Global HR News
U.S. productivity edges down 0.2 per cent in third quarter
Employers struggling to boost worker efficiency
The Labor Department said Tuesday that productivity edged down at a seasonally adjusted annual rate of 0.2 per cent in the July-September quarter, the first quarterly drop since the fourth quarter of 2015. The new report represented a slight revision from an initial estimate of a 0.3 per cent drop in productivity.
Labour costs were up at an annual rate of 2.5 per cent in the third quarter, a sharp rebound from a tiny 0.1 per cent increase in the second quarter.
Productivity, the amount of output per hour of work, is crucial to boosting living standards. Rising output means that employers can pay their workers more with the increased production without having to raise their prices, a move that can trigger higher inflation.
However, productivity gains during the current record-long expansion, now in its 11th year, have lagged significantly, averaging annual gains of just 1.3 per cent from 2007 through 2018. That is just half the 2.7 per cent annual productivity gains seen from 2000 to 2007.
President Donald Trump sold his $1.5 trillion tax cut in 2017 in part as a way to spur productivity by increasing businesses investment in productivity-enhancing computers, machinery and other equipment. However, in recent quarters, business investment has been weak.
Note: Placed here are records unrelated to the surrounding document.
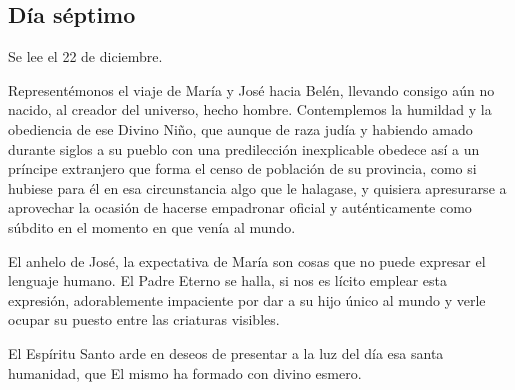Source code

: \documentclass[spanish,utf8,twocolumn]{chlart}
\newenvironment{summary}{\begingroup
	\small\sffamily\itshape%
	\setlength{\leftskip}{3em}\setlength{\rightskip}{3em}\noindent
	}{\par\endgroup}
\newenvironment{lectura}{\begingroup\color{lector}}{\endgroup\par}
\begin{document}
\subsection*{Día séptimo}
\begin{summary}
Se lee el 22 de diciembre.
\end{summary}
\begin{lectura}
Representémonos el viaje de María y José hacia Belén, llevando consigo
aún no nacido, al creador del universo, hecho hombre.
Contemplemos la humildad y la obediencia de ese Divino Niño, que aunque
de raza judía y habiendo amado durante siglos a su pueblo con una
predilección inexplicable obedece así a un príncipe extranjero que forma
el censo de población de su provincia, como si hubiese para él en esa
circunstancia algo que le halagase, y quisiera apresurarse a aprovechar
la ocasión de hacerse empadronar oficial y auténticamente como súbdito
en el momento en que venía al mundo.

El anhelo de José, la expectativa de María son cosas que no puede
expresar el lenguaje humano.
El Padre Eterno se halla, si nos es lícito emplear esta expresión,
adorablemente impaciente por dar a su hijo único al mundo y verle ocupar
su puesto entre las criaturas visibles.

El Espíritu Santo arde en deseos de presentar a la luz del día esa santa
humanidad, que El mismo ha formado con divino esmero.
\end{lectura}
\end{document}
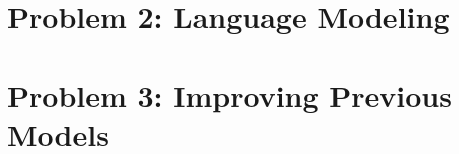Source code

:\documentclass[10pt]{article}
\theoremstyle{definition}
\begin{document}
\section{Problem 2: Language Modeling}
\section{Problem 3: Improving Previous Models}



\end{document}
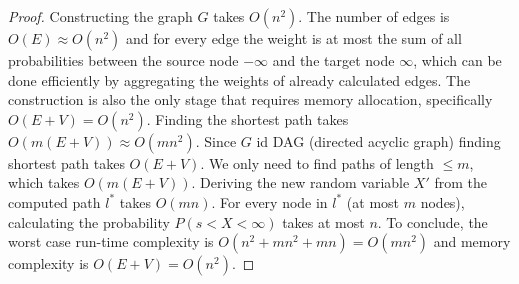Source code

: \documentclass{article}
\begin{document}
\begin{proof}
	Constructing the graph $G$ takes $O(n^2)$. The number of edges is $O(E)\approx O(n^2)$ and for every edge the weight is at most the sum of all probabilities between the source node $-\infty$ and the target node $\infty$, which can be done efficiently by aggregating the weights of already calculated edges. 
	The construction is also the only stage that requires memory allocation, specifically $O(E+V)=O(n^2)$.
	Finding the shortest path takes $O(m(E+V))\approx O(mn^2)$. Since $G$ id DAG (directed acyclic graph) finding shortest path takes $O(E+V)$. We only need to find paths of length $\leq m$, which takes $O(m(E+V))$.
	Deriving the new random variable $X'$ from the computed path $l^*$ takes $O(mn)$. For every node in $l^*$ (at most $m$ nodes), calculating the probability $P(s<X<\infty)$ takes at most $n$. 
	To conclude, the worst case run-time complexity is $O(n^2+mn^2+mn)=O(mn^2)$ and memory complexity is $O(E+V)=O(n^2)$.
\end{proof}
\end{document}
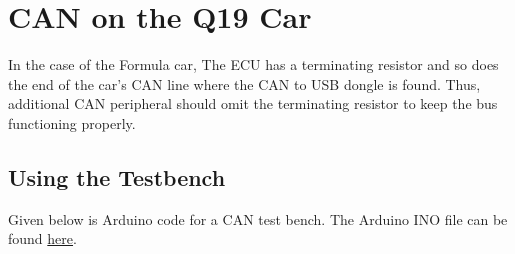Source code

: \documentclass[letterpaper]{article}
\begin{document}
\section{CAN on the Q19 Car}
In the case of the Formula car, The ECU has a terminating resistor and so does
the end of the car's CAN line where the CAN to USB dongle is found. Thus,
additional CAN peripheral should omit the terminating resistor to keep the bus
functioning properly.

\subsection{Using the Testbench}
Given below is Arduino code for a CAN test bench. The Arduino INO file can be
found
\href{https://github.com/bchampp/Q20/blob/master/CAN/testbench/testbench.ino}{here}.


\end{document}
Over the past year, productivity has grown 1.5 per cent while labour costs are up 2.2 per cent. The moderate rise in labour costs even with unemployment falling to a half-century low was a key reason the Federal Reserve has been a major reason that the Federal Reserve felt it had room to cut interest rates three times this year to spur economic growth without worrying that the moves could trigger unwanted inflation.
The Fed is holding its last meeting of the year this week and when it announces it rate decisions on Wednesday, the wide expectation is that it will keep rates unchanged, arguing it has done enough for now to provide an insurance policy for the economy against such threats as President Donald Trump’s trade wars with China and other nations.